Please show every line in the entries below that includes the word "algorithmic".

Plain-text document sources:
· · · · · · ·
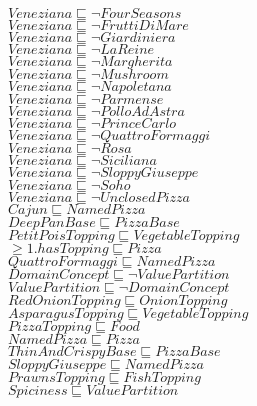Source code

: \documentclass[a4paper,10pt]{article}
\begin{document}
 $Veneziana \sqsubseteq  \lnot FourSeasons$\\ 
 $Veneziana \sqsubseteq  \lnot FruttiDiMare$\\ 
 $Veneziana \sqsubseteq  \lnot Giardiniera$\\ 
 $Veneziana \sqsubseteq  \lnot LaReine$\\ 
 $Veneziana \sqsubseteq  \lnot Margherita$\\ 
 $Veneziana \sqsubseteq  \lnot Mushroom$\\ 
 $Veneziana \sqsubseteq  \lnot Napoletana$\\ 
 $Veneziana \sqsubseteq  \lnot Parmense$\\ 
 $Veneziana \sqsubseteq  \lnot PolloAdAstra$\\ 
 $Veneziana \sqsubseteq  \lnot PrinceCarlo$\\ 
 $Veneziana \sqsubseteq  \lnot QuattroFormaggi$\\ 
 $Veneziana \sqsubseteq  \lnot Rosa$\\ 
 $Veneziana \sqsubseteq  \lnot Siciliana$\\ 
 $Veneziana \sqsubseteq  \lnot SloppyGiuseppe$\\ 
 $Veneziana \sqsubseteq  \lnot Soho$\\ 
 $Veneziana \sqsubseteq  \lnot UnclosedPizza$\\ 
 $Cajun \sqsubseteq NamedPizza$\\ 
 $DeepPanBase \sqsubseteq PizzaBase$\\ 
 $PetitPoisTopping \sqsubseteq VegetableTopping$\\ 
 $ \ge 1.hasTopping \sqsubseteq Pizza$\\ 
 $QuattroFormaggi \sqsubseteq NamedPizza$\\ 
 $DomainConcept \sqsubseteq  \lnot ValuePartition$\\ 
 $ValuePartition \sqsubseteq  \lnot DomainConcept$\\ 
 $RedOnionTopping \sqsubseteq OnionTopping$\\ 
 $AsparagusTopping \sqsubseteq VegetableTopping$\\ 
 $PizzaTopping \sqsubseteq Food$\\ 
 $NamedPizza \sqsubseteq Pizza$\\ 
 $ThinAndCrispyBase \sqsubseteq PizzaBase$\\ 
 $SloppyGiuseppe \sqsubseteq NamedPizza$\\ 
 $PrawnsTopping \sqsubseteq FishTopping$\\ 
 $Spiciness \sqsubseteq ValuePartition$\\ 
\end{document}
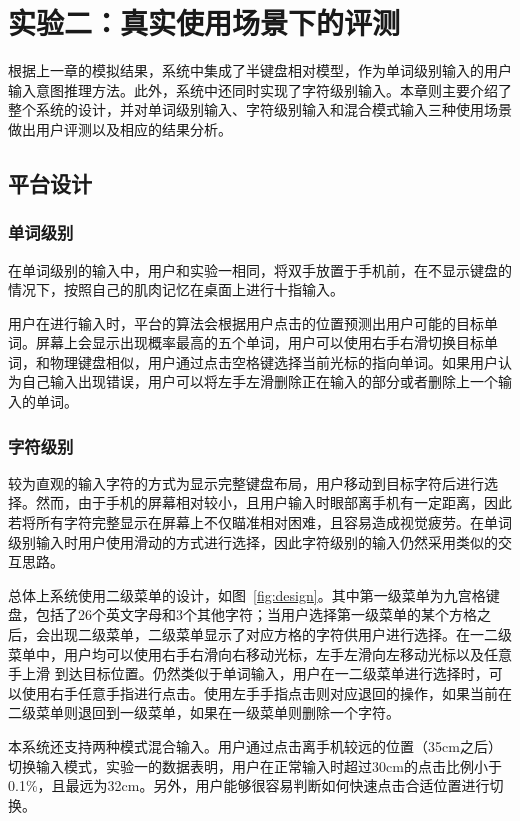 \chapter{实验二：真实使用场景下的评测} %
\label{cha:evaluation}
根据上一章的模拟结果，系统中集成了半键盘相对模型，作为单词级别输入的用户输入意图推理方法。此外，系统中还同时实现了字符级别输入。本章则主要介绍了整个系统的设计，并对单词级别输入、字符级别输入和混合模式输入三种使用场景做出用户评测以及相应的结果分析。

\section{平台设计}
\subsection{单词级别}
在单词级别的输入中，用户和实验一相同，将双手放置于手机前，在不显示键盘的情况下，按照自己的肌肉记忆在桌面上进行十指输入。

用户在进行输入时，平台的算法会根据用户点击的位置预测出用户可能的目标单词。屏幕上会显示出现概率最高的五个单词，用户可以使用右手右滑切换目标单词，和物理键盘相似，用户通过点击空格键选择当前光标的指向单词。如果用户认为自己输入出现错误，用户可以将左手左滑删除正在输入的部分或者删除上一个输入的单词。

\subsection{字符级别}
较为直观的输入字符的方式为显示完整键盘布局，用户移动到目标字符后进行选择。然而，由于手机的屏幕相对较小，且用户输入时眼部离手机有一定距离，因此若将所有字符完整显示在屏幕上不仅瞄准相对困难，且容易造成视觉疲劳。在单词级别输入时用户使用滑动的方式进行选择，因此字符级别的输入仍然采用类似的交互思路。

总体上系统使用二级菜单的设计，如图~\ref{fig:design}。其中第一级菜单为九宫格键盘，包括了26个英文字母和3个其他字符；当用户选择第一级菜单的某个方格之后，会出现二级菜单，二级菜单显示了对应方格的字符供用户进行选择。在一二级菜单中，用户均可以使用右手右滑向右移动光标，左手左滑向左移动光标以及任意手上滑 到达目标位置。仍然类似于单词输入，用户在一二级菜单进行选择时，可以使用右手任意手指进行点击。使用左手手指点击则对应退回的操作，如果当前在二级菜单则退回到一级菜单，如果在一级菜单则删除一个字符。

本系统还支持两种模式混合输入。用户通过点击离手机较远的位置（35cm之后）切换输入模式，实验一的数据表明，用户在正常输入时超过30cm的点击比例小于0.1\%，且最远为32cm。另外，用户能够很容易判断如何快速点击合适位置进行切换。

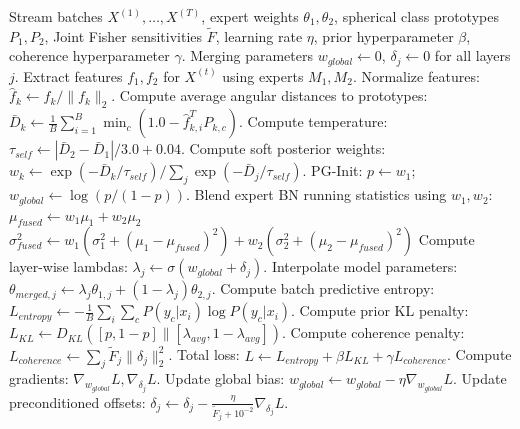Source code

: \documentclass{article}
\theoremstyle{definition}
\theoremstyle{remark}
\begin{document}
\begin{algorithm}[tb]
\caption{Soft Bayesian Angular Routing with Adaptive Consensus Regularization (BAR-ACR)}
\label{alg:bar_acr}
\begin{algorithmic}[1]
 Stream batches $X^{(1)}, \dots, X^{(T)}$, expert weights $\theta_1, \theta_2$, spherical class prototypes $P_{1}, P_{2}$, Joint Fisher sensitivities $\tilde{F}$, learning rate $\eta$, prior hyperparameter $\beta$, coherence hyperparameter $\gamma$.
 Merging parameters $w_{global} \leftarrow 0$, $\delta_j \leftarrow 0$ for all layers $j$.
    \STATE Extract features $f_1, f_2$ for $X^{(t)}$ using experts $M_1, M_2$.
    \STATE Normalize features: $\hat{f}_k \leftarrow f_k / \|f_k\|_2$.
    \STATE Compute average angular distances to prototypes:
    \STATE \quad $\bar{D}_k \leftarrow \frac{1}{B} \sum_{i=1}^B \min_c \left(1.0 - \hat{f}_{k,i}^T P_{k,c}\right)$.
    \STATE Compute temperature: $\tau_{self} \leftarrow |\bar{D}_2 - \bar{D}_1| / 3.0 + 0.04$.
    \STATE Compute soft posterior weights:
    \STATE \quad $w_k \leftarrow \exp(-\bar{D}_k / \tau_{self}) / \sum_j \exp(-\bar{D}_j / \tau_{self})$.
    \STATE PG-Init: $p \leftarrow w_1$; $w_{global} \leftarrow \log(p / (1-p))$.
    \STATE Blend expert BN running statistics using $w_1, w_2$:
    \STATE \quad $\mu_{fused} \leftarrow w_1 \mu_1 + w_2 \mu_2$
    \STATE \quad $\sigma_{fused}^2 \leftarrow w_1 (\sigma_1^2 + (\mu_1 - \mu_{fused})^2) + w_2 (\sigma_2^2 + (\mu_2 - \mu_{fused})^2)$
        \STATE Compute layer-wise lambdas: $\lambda_j \leftarrow \sigma(w_{global} + \delta_j)$.
        \STATE Interpolate model parameters: $\theta_{merged, j} \leftarrow \lambda_j \theta_{1, j} + (1 - \lambda_j) \theta_{2, j}$.
        \STATE Compute batch predictive entropy: $L_{entropy} \leftarrow -\frac{1}{B} \sum_{i} \sum_{c} P(y_c|x_i) \log P(y_c|x_i)$.
        \STATE Compute prior KL penalty: $L_{KL} \leftarrow D_{KL}([p, 1-p] \| [\lambda_{avg}, 1-\lambda_{avg}])$.
        \STATE Compute coherence penalty: $L_{coherence} \leftarrow \sum_j \tilde{F}_j \|\delta_j\|_2^2$.
        \STATE Total loss: $L \leftarrow L_{entropy} + \beta L_{KL} + \gamma L_{coherence}$.
        \STATE Compute gradients: $\nabla_{w_{global}} L, \nabla_{\delta_j} L$.
        \STATE Update global bias: $w_{global} \leftarrow w_{global} - \eta \nabla_{w_{global}} L$.
        \STATE Update preconditioned offsets:
        \STATE \quad $\delta_j \leftarrow \delta_j - \frac{\eta}{\tilde{F}_j + 10^{-2}} \nabla_{\delta_j} L$.
    \ENDFOR
\ENDFOR
\end{algorithmic}
\end{algorithm}
\end{document}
· · · · · · ·
Output for this task:
\begin{algorithmic}[1]
\end{algorithmic}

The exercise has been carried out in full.